The Pi doesn't have enough CPU or RAM capacity to do any significant post-processing of recorded signals. Therefore, all the commands in this section will need to run on your workstation.
Most processing will begin with a signal extraction from the Pi's continuous recording. You need to run the vtread command via ssh and give it a time range to extract. For example
ssh -n root@rp5 vtread -T 2018-02-16_12:00,+6h /d/vlf > sample.vt
This retrieves 6 hours of signal and stores it in sample.vt on your workstation. If the command asks you for a password then you haven't correctly set up the public key of your workstation in /root/.ssh/authorized_keys on the Pi.
Weak signal carrier detection involves retrieving a long sample of recording, usually a few hours long, filtering and removing sferics, and then running a narrow band Fourier transform to produce a spectrum.
Start by retrieving the sample using an ssh vtread command, into a local file sample.vt on your workstation. The time range should be chosen to span a good period of continuous carrier.
Next work out the resolution, which is the inverse of the time span. For example a 1 hour sample will have resolution 1/3600 = 277.8 uHz.
Now choose the Fourier transform width. You don't want too many bins for a narrow band transform, something between 100 and 300 bins is reasonable. If you aim for 200 bins, then the overall width will be resolution * 200, so for example the 1 hour sample would have width 277.8e-6 * 200 = 0.05556 Hertz, suggesting a convenient transform width would be 0.05 Hertz.
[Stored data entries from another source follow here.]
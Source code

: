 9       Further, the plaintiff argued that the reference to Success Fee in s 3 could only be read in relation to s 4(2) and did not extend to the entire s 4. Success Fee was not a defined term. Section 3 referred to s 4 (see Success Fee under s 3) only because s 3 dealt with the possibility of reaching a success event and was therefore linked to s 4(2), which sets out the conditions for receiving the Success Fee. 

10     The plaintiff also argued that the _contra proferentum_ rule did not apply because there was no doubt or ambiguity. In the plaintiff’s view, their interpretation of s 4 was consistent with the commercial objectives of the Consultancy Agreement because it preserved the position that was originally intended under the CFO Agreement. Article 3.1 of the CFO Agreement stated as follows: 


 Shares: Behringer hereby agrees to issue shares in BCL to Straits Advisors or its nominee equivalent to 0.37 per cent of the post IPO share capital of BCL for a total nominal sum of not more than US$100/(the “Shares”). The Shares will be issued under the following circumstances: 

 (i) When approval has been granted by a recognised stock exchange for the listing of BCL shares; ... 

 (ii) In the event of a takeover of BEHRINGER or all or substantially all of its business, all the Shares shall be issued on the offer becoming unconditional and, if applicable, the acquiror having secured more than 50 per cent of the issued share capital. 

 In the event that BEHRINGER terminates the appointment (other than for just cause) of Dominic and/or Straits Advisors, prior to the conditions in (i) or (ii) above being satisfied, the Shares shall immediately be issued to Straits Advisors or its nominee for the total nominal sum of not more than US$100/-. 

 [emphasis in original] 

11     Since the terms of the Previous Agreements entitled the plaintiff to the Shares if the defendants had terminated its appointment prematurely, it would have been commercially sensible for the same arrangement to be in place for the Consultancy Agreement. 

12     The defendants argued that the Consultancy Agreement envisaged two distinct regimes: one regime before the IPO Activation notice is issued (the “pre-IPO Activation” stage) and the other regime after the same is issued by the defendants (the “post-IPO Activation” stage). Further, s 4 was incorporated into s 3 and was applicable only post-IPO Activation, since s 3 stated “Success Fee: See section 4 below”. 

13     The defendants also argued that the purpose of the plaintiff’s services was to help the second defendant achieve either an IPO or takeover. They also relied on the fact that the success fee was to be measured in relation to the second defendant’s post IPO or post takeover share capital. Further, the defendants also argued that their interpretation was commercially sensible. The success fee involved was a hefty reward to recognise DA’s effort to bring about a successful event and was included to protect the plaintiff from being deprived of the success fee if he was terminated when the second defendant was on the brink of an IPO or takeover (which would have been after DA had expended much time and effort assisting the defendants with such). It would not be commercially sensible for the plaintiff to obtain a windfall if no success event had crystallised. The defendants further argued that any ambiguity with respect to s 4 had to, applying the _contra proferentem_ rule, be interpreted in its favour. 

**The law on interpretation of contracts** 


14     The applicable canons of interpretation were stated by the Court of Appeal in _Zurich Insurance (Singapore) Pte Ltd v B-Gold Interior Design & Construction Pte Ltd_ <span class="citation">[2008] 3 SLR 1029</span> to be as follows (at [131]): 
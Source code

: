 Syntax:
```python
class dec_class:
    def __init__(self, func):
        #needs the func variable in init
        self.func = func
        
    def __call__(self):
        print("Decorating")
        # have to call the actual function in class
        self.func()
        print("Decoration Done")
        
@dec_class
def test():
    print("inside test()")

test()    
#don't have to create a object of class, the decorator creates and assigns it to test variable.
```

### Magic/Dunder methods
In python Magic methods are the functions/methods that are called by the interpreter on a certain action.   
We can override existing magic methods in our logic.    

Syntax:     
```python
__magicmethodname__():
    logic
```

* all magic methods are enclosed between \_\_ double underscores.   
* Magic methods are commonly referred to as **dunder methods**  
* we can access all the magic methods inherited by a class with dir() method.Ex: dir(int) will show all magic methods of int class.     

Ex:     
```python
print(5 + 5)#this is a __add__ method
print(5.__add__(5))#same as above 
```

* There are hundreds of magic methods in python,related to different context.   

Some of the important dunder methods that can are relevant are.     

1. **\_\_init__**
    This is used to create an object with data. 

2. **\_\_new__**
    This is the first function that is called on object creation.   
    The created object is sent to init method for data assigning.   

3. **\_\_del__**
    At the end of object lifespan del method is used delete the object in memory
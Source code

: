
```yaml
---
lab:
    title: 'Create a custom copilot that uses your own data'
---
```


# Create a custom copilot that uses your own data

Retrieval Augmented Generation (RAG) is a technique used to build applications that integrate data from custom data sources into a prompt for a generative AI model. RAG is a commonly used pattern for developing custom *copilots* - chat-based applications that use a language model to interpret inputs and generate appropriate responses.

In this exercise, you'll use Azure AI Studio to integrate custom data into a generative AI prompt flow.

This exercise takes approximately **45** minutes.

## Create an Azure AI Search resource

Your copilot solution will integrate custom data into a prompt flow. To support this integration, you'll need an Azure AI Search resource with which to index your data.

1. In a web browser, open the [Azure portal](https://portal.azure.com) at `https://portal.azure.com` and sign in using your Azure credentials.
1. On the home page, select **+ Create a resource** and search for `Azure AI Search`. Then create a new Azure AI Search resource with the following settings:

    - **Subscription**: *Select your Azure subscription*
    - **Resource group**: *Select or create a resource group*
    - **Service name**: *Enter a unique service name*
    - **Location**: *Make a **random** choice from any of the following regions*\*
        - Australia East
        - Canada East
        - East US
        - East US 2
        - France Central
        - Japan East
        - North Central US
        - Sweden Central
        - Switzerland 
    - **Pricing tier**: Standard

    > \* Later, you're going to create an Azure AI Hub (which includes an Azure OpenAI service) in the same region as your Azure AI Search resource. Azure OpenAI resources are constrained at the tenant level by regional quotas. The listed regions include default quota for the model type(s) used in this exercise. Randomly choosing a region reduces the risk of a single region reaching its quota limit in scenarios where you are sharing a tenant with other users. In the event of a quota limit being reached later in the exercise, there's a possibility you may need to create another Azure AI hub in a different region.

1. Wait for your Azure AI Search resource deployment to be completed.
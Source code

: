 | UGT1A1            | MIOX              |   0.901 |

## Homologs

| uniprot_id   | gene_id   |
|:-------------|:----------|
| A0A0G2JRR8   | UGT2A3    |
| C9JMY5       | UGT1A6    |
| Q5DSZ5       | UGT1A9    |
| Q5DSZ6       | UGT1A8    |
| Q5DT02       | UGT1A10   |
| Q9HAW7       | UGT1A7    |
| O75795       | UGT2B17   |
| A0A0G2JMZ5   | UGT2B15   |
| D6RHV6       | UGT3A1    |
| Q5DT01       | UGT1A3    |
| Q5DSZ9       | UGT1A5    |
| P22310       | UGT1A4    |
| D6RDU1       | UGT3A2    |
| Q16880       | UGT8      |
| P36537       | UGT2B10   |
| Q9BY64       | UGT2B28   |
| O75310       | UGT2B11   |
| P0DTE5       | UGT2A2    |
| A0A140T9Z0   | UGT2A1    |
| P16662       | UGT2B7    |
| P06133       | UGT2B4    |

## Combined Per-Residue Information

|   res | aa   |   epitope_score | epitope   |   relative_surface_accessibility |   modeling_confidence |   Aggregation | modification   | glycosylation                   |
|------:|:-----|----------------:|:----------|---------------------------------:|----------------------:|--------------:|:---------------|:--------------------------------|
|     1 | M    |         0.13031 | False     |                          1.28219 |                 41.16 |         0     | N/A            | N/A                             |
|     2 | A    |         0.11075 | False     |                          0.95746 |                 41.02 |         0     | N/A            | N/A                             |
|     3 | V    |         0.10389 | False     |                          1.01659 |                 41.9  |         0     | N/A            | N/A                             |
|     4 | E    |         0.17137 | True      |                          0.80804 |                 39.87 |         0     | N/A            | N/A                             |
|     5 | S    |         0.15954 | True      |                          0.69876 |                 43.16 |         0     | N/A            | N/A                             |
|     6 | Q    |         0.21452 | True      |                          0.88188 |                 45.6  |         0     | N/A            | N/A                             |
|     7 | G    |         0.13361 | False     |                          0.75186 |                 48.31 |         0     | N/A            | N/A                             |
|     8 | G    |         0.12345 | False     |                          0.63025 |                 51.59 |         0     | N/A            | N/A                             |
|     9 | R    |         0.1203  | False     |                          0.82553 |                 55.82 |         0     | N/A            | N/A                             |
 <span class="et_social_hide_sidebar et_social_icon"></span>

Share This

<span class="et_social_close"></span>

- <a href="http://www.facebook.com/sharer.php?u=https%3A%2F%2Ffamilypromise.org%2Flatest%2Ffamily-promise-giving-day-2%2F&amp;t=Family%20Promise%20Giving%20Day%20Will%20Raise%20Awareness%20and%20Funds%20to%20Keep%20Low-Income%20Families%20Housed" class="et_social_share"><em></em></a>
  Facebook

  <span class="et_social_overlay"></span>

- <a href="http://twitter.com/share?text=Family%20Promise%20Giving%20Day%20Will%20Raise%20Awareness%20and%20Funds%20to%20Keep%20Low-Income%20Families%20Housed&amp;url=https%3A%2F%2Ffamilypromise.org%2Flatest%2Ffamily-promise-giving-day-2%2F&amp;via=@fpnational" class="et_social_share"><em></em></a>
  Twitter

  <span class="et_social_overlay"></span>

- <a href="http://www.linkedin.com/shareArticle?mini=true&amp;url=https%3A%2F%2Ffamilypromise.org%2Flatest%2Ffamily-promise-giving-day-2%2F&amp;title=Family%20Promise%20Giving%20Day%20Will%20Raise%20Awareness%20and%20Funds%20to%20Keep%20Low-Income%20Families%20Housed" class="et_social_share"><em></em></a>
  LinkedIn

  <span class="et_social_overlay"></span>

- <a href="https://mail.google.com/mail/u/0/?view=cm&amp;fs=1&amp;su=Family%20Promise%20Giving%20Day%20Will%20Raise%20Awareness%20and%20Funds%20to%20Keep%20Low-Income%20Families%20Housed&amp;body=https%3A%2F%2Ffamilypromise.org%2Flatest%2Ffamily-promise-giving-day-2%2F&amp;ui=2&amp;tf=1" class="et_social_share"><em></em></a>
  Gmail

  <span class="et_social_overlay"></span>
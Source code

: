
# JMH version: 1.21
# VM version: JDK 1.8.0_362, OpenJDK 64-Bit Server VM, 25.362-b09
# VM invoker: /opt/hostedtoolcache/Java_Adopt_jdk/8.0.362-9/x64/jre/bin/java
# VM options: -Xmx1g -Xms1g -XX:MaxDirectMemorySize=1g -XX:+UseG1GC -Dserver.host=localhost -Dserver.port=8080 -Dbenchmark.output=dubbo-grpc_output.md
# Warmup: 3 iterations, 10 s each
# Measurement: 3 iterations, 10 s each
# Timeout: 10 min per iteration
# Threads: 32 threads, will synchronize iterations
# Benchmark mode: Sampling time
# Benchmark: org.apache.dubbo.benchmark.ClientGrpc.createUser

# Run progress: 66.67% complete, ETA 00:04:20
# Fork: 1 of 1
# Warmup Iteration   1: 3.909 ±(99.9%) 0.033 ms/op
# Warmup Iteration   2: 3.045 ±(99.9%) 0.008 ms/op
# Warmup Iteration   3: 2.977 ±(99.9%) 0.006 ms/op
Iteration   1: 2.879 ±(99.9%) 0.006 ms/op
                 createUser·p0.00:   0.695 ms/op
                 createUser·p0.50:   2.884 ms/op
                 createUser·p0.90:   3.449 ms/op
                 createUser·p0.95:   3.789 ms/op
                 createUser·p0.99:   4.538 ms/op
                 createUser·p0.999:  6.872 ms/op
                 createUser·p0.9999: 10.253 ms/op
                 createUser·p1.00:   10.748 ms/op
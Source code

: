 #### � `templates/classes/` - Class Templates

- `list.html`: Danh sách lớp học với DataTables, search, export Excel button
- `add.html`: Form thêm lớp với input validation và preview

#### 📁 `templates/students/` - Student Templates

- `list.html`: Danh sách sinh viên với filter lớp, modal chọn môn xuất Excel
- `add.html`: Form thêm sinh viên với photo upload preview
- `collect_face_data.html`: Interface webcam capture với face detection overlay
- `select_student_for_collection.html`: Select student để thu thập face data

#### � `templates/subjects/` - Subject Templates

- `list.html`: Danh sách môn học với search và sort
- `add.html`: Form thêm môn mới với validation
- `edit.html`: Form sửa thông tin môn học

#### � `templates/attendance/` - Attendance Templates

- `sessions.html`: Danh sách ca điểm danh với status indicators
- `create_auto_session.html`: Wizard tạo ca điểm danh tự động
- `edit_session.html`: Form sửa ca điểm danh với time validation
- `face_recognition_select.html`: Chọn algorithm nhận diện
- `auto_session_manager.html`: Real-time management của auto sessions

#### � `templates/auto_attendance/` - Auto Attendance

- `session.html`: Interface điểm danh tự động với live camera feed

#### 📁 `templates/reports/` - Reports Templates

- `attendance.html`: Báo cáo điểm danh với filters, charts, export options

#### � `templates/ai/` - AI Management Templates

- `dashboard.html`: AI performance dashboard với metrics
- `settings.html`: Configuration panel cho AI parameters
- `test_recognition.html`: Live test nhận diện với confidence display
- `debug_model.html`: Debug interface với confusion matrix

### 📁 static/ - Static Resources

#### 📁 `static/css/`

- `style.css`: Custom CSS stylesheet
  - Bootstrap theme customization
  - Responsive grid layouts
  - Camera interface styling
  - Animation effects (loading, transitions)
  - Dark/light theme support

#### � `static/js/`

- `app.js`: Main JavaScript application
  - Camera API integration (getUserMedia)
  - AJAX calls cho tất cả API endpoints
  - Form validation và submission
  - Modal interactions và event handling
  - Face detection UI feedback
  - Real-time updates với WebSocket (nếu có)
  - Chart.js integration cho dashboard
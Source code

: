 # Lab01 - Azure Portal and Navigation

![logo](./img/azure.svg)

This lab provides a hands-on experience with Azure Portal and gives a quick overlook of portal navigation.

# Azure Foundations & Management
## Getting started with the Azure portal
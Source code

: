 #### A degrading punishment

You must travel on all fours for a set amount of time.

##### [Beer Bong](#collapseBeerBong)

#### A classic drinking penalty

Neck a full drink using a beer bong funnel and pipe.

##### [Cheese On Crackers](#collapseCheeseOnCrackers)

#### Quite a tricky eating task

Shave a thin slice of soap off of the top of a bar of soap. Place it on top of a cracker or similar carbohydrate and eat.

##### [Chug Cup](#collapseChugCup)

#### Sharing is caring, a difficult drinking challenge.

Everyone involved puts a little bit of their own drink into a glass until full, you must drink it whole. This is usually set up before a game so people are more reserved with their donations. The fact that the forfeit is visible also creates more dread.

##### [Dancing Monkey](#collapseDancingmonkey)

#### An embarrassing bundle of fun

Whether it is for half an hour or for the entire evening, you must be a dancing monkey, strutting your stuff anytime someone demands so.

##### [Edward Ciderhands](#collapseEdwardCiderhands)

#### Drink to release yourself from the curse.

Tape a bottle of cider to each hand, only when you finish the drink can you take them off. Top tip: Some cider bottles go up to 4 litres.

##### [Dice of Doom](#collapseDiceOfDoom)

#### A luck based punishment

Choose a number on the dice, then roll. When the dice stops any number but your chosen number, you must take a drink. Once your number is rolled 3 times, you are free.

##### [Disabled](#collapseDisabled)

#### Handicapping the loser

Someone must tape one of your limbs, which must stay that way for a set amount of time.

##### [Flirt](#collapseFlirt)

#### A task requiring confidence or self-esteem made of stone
Now you can filter and blank the sample and run it through the Fourier transform. For a one hour duration and a signal at 8270 Hz, you might use
vtfilter -h bp,f=8270,w=3000 sample.vt | vtblank -a12 -d0 -t100 -v | vtnspec -r277.8e-6 -w0.05 -f8270 > spectrum.dat
The 3kHz wide filter is about optimum for the operation of the sferic blanker. The -a12 blanking threshold is typical for nighttime conditions. Use about -a24 for daytime. vtblank will report a 'dropfactor' which indicates what fraction of the time the blanker was active. Aim for a dropfactor of say 0.2 to 0.3, ie 20% to 30% of the signal is blanked.
Use your favourite plotting program to plot the spectrum. Frequency is in column 1 and amplitude is in column 4 of the spectrum.dat file. gnuplot is a convenient plotting tool because it is easily scriptable and is something of an industry standard.
Now that you have continuous timestamped recording running, it is simple to extract and decode EbNaut coherent BPSK messages. The Pi doesn't have enough compute capacity or enouggh RAM to do the decoding, so the following commands will be run on your workstation.
Use the signal calculator page to determine the transmission duration - and add a couple of symbol periods. Then retrieve the signal and mix down to baseband I/Q, with a command like
ssh root@rp5 vtread -T2018-02-25_22:30,+35000 /d/vlf > sample.vt
Apply sferic blanking and mix down to baseband I/Q with something like
vtfilter -h bp,f=8270,w=3000 sample.vt | vtblank -a12 -d0 -t100 | vtmix -f 8270 | vtresample -r240 > signal.vt
The vtmix -f option should specify the exact transmit frequency of the signal.
Now you just have to convert signal.vt to ASCII data and pipe into the ebnaut decoder:
vtraw -oa signal.vt | ebnaut -d ...